____ DATA SHOWN

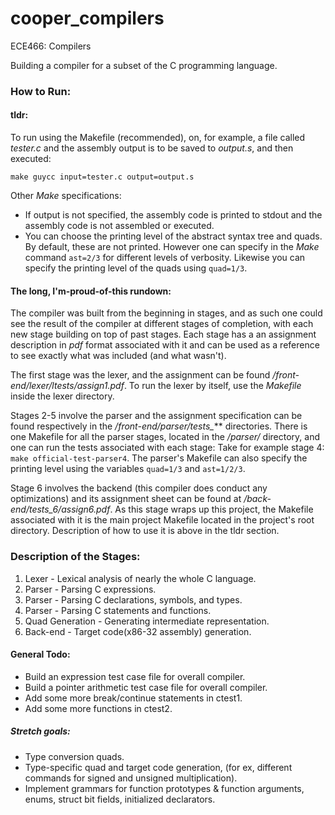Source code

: # cooper_compilers
ECE466: Compilers

Building a compiler for a subset of the C programming language.

### How to Run:

#### tldr:

To run using the Makefile (recommended), on, for example, a file called *tester.c* and the assembly output is to be saved to *output.s*, and then executed: 
```
make guycc input=tester.c output=output.s
```

Other *Make* specifications:
* If output is not specified, the assembly code is printed to stdout and the assembly code is not assembled or executed.
* You can choose the printing level of the abstract syntax tree and quads. By default, these are not printed. However one can specify in the *Make* command `ast=2/3` for different levels of verbosity. Likewise you can specify the printing level of the quads using `quad=1/3`.

#### The long, I'm-proud-of-this rundown:

The compiler was built from the beginning in stages, and as such one could see the result of the compiler at different stages of completion, with each new stage building on top of past stages. Each stage has a an assignment description in *pdf* format associated with it and can be used as a reference to see exactly what was included (and what wasn't). 

The first stage was the lexer, and the assignment can be found */front-end/lexer/ltests/assign1.pdf*. To run the lexer by itself, use the *Makefile* inside the lexer directory.

Stages 2-5 involve the parser and the assignment specification can be found respectively in the */front-end/parser/tests_*** directories. There is one Makefile for all the parser stages, located in the */parser/* directory, and one can run the tests associated with each stage: Take for example stage 4: `make official-test-parser4`. The parser's Makefile can also specify the printing level using the variables `quad=1/3` and `ast=1/2/3`. 

Stage 6 involves the backend (this compiler does conduct any optimizations) and its assignment sheet can be found at */back-end/tests_6/assign6.pdf*. As this stage wraps up this project, the Makefile associated with it is the main project Makefile located in the project's root directory. Description of how to use it is above in the tldr section.



### Description of the Stages:
1. Lexer - Lexical analysis of nearly the whole C language.
2. Parser - Parsing C expressions.
3. Parser - Parsing C declarations, symbols, and types.
4. Parser - Parsing C statements and functions.
5. Quad Generation - Generating intermediate representation. 
6. Back-end - Target code(x86-32 assembly) generation.


#### General Todo:
* Build an expression test case file for overall compiler.
* Build a pointer arithmetic test case file for overall compiler.
* Add some more break/continue statements in ctest1.
* Add some more functions in ctest2.

##### Stretch goals:
* Type conversion quads.
* Type-specific quad and target code generation, (for ex, different commands for signed and unsigned multiplication).
* Implement grammars for function prototypes & function arguments, enums, struct bit fields, initialized declarators.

________

WORK ORDER –
Look through the data above for the word "some". Report each line where it occurs.

RESPONSE TO THIS EXERCISE –
* Add some more break/continue statements in ctest1.
* Add some more functions in ctest2.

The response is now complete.